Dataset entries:
--- START ---
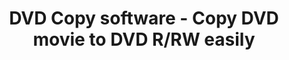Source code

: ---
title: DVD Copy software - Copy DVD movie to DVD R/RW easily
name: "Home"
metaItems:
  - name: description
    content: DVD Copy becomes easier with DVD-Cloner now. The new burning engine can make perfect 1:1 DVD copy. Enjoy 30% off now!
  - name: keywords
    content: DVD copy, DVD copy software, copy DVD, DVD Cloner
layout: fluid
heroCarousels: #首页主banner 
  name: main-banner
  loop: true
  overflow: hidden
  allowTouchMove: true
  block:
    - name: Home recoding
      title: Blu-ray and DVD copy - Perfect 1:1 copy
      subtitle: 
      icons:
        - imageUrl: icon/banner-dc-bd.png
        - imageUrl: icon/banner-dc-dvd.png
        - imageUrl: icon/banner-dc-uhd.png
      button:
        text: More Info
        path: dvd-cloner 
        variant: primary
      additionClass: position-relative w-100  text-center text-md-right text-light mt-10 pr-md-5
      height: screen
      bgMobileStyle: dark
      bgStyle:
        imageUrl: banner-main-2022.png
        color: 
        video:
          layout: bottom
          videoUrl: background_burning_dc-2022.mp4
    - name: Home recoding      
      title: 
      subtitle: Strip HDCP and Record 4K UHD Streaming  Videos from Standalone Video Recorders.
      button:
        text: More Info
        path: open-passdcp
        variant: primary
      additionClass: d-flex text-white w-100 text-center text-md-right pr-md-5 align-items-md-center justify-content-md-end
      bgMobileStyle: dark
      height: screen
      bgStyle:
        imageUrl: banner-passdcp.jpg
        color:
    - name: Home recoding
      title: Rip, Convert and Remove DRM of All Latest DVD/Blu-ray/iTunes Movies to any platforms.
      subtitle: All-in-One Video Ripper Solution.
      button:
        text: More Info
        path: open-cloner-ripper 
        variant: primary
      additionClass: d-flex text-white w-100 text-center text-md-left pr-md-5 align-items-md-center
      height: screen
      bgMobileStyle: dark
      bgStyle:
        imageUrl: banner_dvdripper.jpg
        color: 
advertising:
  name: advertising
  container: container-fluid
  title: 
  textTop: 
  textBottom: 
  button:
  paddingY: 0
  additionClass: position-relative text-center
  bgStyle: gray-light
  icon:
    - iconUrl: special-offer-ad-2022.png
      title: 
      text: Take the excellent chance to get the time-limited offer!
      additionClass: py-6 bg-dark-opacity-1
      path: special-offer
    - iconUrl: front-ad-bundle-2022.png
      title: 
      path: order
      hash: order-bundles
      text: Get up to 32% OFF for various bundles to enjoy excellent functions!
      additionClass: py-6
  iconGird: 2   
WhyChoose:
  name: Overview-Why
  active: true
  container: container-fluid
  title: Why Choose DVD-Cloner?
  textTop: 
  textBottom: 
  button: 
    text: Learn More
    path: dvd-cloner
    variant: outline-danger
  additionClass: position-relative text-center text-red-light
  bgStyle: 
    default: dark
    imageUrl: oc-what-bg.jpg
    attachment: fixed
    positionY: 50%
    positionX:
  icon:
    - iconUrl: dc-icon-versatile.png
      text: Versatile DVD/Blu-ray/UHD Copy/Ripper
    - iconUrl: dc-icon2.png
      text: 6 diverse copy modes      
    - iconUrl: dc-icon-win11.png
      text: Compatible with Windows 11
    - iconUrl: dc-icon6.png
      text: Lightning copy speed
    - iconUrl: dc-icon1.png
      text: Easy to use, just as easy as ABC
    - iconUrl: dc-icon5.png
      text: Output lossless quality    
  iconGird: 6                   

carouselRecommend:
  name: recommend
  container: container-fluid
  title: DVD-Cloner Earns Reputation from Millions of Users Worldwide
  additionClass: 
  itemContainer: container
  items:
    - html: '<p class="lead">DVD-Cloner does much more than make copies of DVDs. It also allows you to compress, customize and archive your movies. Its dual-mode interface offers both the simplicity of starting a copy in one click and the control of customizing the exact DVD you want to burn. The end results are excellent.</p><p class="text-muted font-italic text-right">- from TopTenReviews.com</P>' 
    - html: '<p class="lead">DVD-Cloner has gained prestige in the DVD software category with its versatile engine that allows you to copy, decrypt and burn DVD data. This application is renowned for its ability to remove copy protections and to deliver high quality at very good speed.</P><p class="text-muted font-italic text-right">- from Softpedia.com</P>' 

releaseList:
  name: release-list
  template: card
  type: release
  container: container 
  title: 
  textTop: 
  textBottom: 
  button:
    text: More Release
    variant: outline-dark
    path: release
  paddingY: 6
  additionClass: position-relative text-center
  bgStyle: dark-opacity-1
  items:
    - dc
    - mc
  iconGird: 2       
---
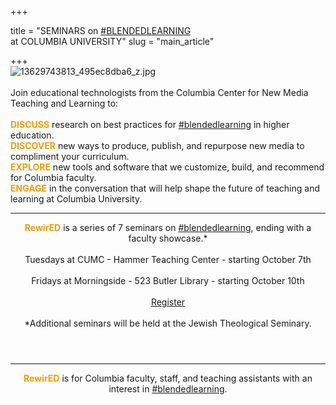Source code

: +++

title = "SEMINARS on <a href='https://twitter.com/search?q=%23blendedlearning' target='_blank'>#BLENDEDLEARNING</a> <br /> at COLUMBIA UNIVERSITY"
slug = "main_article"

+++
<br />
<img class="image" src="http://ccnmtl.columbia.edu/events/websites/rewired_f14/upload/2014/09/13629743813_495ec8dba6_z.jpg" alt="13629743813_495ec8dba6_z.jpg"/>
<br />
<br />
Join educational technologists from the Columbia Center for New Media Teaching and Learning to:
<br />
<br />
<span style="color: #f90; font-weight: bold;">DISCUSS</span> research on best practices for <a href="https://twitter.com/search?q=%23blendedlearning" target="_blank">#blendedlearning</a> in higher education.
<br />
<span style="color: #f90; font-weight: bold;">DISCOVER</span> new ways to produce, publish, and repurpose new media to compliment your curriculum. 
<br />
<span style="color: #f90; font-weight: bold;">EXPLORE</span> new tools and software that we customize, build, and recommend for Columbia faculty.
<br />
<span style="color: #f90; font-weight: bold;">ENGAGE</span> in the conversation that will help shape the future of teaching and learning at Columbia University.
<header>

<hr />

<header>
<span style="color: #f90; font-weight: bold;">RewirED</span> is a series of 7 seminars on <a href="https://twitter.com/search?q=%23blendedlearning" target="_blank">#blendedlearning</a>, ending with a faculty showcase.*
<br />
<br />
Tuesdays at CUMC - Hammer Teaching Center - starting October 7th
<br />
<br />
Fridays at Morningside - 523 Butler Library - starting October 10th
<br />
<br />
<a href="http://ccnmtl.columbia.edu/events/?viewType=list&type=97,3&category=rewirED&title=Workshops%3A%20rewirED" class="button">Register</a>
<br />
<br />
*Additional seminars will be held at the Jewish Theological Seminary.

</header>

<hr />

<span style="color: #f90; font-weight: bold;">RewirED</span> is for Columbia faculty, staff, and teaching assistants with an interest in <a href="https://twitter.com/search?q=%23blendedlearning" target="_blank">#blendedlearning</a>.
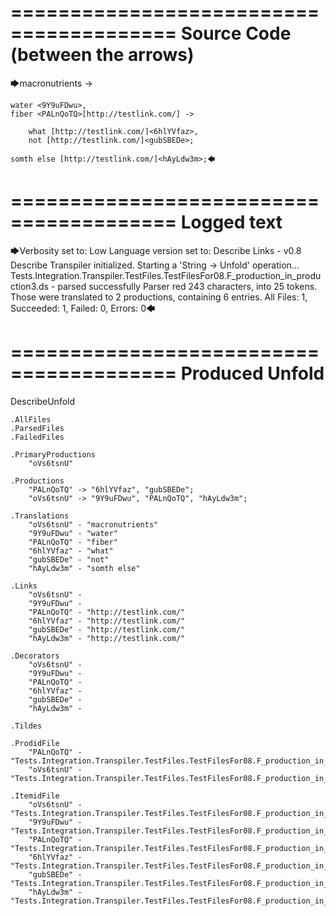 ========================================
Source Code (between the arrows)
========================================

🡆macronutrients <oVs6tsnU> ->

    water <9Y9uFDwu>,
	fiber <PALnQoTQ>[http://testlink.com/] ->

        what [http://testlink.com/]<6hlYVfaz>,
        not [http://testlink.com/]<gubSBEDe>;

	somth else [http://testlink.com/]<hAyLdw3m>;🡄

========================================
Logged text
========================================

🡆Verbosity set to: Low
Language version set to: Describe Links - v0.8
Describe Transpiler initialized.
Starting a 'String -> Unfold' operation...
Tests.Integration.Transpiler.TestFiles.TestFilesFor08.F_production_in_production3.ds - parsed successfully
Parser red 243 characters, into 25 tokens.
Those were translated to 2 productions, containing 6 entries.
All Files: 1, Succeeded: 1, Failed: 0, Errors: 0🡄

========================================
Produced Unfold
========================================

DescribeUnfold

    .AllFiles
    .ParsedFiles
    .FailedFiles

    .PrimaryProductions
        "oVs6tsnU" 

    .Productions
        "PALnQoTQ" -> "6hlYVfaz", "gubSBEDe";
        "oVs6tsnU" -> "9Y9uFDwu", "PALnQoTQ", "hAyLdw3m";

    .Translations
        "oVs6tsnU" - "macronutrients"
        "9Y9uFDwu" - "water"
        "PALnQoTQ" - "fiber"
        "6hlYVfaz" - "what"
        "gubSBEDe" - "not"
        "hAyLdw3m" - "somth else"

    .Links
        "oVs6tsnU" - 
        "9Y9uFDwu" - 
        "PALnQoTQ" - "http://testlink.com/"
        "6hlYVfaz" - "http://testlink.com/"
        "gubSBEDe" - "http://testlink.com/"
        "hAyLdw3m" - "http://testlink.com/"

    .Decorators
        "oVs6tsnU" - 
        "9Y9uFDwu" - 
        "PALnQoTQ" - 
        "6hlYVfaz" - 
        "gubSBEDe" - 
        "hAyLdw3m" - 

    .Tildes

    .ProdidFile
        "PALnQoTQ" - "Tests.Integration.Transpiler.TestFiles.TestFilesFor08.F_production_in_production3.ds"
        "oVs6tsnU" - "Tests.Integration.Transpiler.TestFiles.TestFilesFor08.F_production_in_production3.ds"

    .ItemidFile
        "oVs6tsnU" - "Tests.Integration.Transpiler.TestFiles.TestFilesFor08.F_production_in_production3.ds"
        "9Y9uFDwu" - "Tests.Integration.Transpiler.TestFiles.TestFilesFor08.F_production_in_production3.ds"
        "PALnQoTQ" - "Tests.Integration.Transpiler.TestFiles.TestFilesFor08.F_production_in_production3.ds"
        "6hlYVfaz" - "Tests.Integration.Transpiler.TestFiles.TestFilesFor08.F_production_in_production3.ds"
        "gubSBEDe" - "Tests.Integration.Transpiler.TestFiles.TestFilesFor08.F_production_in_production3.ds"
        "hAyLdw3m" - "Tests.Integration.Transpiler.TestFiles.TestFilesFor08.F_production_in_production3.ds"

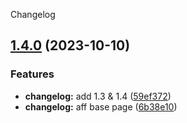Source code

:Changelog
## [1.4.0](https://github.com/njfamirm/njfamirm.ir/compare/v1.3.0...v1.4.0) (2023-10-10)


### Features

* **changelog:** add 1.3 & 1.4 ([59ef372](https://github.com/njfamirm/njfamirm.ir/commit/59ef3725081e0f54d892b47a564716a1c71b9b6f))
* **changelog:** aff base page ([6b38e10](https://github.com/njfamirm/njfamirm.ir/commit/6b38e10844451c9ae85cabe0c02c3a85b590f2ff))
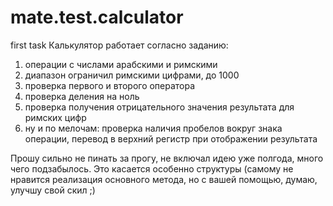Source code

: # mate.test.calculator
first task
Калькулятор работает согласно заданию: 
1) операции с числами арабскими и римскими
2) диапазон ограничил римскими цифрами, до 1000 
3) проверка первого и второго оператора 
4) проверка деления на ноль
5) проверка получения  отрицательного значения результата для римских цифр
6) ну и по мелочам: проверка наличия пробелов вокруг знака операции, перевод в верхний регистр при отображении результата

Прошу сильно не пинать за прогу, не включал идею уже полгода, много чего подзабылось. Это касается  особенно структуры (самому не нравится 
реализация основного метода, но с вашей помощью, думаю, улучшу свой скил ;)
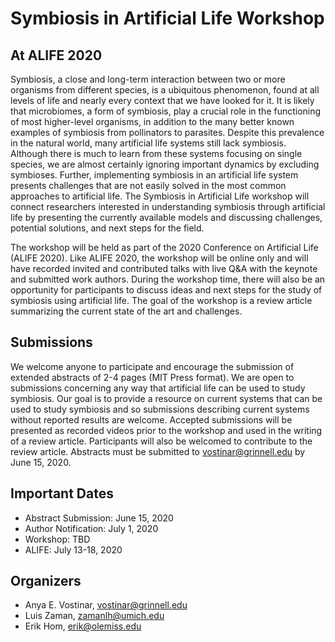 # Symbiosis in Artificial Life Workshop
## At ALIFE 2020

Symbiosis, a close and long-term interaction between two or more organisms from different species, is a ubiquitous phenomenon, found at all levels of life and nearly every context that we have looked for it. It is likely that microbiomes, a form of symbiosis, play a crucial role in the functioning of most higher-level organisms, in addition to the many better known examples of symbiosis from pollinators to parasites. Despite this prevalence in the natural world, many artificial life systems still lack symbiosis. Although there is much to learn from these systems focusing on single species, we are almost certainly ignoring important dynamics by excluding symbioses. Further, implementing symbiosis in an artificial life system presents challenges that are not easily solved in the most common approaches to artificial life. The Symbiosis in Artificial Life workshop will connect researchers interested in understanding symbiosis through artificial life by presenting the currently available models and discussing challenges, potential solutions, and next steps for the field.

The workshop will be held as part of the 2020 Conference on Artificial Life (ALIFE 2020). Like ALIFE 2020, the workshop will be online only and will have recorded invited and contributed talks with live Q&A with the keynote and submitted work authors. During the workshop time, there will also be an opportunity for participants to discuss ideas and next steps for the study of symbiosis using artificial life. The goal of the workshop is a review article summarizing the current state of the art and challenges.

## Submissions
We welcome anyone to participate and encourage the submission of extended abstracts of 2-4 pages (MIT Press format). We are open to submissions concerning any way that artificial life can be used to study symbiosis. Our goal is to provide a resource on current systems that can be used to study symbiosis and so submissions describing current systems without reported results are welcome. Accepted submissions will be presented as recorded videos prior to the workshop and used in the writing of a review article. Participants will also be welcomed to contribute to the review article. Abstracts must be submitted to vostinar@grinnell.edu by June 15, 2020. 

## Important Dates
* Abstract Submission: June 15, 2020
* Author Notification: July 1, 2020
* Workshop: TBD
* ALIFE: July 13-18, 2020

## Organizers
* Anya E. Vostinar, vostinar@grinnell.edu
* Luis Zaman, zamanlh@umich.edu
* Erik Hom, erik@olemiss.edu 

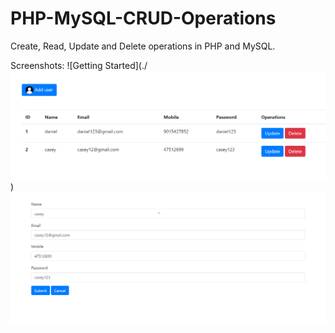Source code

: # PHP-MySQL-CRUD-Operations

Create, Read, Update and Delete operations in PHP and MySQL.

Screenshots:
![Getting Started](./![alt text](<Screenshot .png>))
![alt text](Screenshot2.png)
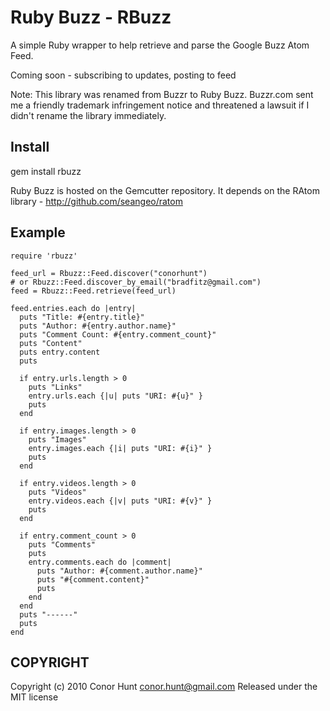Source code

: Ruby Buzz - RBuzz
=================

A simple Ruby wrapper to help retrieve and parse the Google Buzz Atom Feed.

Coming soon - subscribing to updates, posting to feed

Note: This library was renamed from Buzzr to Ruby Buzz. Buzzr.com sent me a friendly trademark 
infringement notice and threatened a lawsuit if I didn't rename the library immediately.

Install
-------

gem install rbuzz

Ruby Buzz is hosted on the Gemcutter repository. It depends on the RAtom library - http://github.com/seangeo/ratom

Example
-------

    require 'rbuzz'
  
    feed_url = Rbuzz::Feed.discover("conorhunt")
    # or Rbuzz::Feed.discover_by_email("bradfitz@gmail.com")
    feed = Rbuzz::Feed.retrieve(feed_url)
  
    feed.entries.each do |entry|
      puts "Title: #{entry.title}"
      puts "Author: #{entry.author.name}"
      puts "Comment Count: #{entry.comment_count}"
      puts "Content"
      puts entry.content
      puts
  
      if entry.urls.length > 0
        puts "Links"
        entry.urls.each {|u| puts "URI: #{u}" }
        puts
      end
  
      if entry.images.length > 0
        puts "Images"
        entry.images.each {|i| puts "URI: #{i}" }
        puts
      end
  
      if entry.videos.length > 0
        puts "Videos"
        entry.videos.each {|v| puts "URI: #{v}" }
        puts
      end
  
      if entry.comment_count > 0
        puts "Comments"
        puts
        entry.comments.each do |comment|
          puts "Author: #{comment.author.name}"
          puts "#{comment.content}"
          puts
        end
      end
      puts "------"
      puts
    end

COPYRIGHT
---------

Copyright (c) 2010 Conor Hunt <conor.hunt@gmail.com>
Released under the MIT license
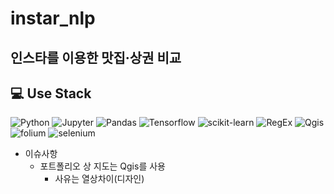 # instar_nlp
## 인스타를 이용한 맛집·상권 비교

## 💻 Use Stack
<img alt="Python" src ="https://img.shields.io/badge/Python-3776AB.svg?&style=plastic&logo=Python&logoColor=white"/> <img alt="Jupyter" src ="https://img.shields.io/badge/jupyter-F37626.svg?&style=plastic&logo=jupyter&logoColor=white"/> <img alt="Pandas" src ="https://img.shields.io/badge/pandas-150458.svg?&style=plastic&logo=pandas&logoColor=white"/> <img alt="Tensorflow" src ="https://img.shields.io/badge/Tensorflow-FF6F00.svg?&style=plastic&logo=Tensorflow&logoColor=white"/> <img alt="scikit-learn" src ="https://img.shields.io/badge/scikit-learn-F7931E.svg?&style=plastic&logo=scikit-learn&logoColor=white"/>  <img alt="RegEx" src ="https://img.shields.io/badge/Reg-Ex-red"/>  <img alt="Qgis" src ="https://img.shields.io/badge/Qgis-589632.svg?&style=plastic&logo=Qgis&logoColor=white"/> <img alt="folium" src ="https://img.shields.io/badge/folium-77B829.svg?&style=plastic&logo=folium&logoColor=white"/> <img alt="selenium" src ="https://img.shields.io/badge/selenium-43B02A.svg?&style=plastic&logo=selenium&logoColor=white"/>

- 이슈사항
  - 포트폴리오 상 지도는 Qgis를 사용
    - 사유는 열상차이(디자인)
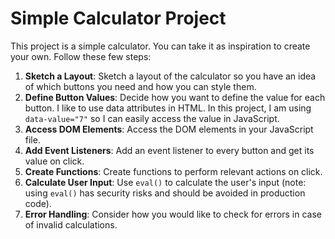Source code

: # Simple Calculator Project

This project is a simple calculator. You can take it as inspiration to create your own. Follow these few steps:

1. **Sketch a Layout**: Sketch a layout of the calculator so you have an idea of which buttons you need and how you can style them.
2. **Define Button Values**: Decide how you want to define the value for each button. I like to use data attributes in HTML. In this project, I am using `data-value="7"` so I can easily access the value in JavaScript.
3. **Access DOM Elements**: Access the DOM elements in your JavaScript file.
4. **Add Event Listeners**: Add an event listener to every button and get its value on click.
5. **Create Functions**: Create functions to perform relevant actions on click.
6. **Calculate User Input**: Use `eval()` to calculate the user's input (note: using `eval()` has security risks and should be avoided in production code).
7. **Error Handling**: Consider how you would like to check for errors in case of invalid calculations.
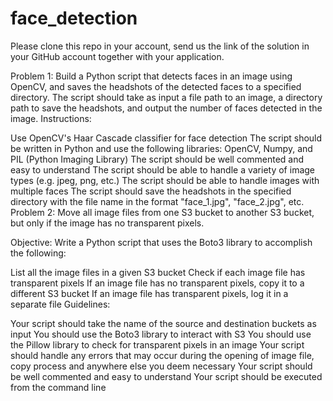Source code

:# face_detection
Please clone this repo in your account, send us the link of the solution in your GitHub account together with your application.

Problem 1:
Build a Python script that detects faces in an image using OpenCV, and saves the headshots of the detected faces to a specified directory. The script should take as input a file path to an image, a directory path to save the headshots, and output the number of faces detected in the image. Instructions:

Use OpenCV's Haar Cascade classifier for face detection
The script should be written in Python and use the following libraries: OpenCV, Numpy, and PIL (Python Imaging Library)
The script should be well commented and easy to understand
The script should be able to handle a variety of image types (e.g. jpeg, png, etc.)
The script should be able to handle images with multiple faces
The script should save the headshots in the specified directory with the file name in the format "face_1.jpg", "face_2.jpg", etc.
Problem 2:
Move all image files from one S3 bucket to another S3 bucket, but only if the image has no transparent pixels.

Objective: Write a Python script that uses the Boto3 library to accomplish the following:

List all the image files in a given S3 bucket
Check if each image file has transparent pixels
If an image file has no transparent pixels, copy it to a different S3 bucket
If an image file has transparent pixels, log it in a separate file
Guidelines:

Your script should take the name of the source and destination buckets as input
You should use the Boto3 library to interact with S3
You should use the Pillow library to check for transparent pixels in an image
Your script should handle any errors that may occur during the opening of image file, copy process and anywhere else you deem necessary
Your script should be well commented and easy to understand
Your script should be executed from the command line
--- END ---
__About this task__:
Copy exactly the stretch of data above from the line with "- iconUrl: dc-icon6.png" through the line with "type: release", and omit all other lines.

__Answer box__:
    - iconUrl: dc-icon6.png
      text: Lightning copy speed
    - iconUrl: dc-icon1.png
      text: Easy to use, just as easy as ABC
    - iconUrl: dc-icon5.png
      text: Output lossless quality    
  iconGird: 6                   

carouselRecommend:
  name: recommend
  container: container-fluid
  title: DVD-Cloner Earns Reputation from Millions of Users Worldwide
  additionClass: 
  itemContainer: container
  items:
    - html: '<p class="lead">DVD-Cloner does much more than make copies of DVDs. It also allows you to compress, customize and archive your movies. Its dual-mode interface offers both the simplicity of starting a copy in one click and the control of customizing the exact DVD you want to burn. The end results are excellent.</p><p class="text-muted font-italic text-right">- from TopTenReviews.com</P>' 
    - html: '<p class="lead">DVD-Cloner has gained prestige in the DVD software category with its versatile engine that allows you to copy, decrypt and burn DVD data. This application is renowned for its ability to remove copy protections and to deliver high quality at very good speed.</P><p class="text-muted font-italic text-right">- from Softpedia.com</P>' 

releaseList:
  name: release-list
  template: card
  type: release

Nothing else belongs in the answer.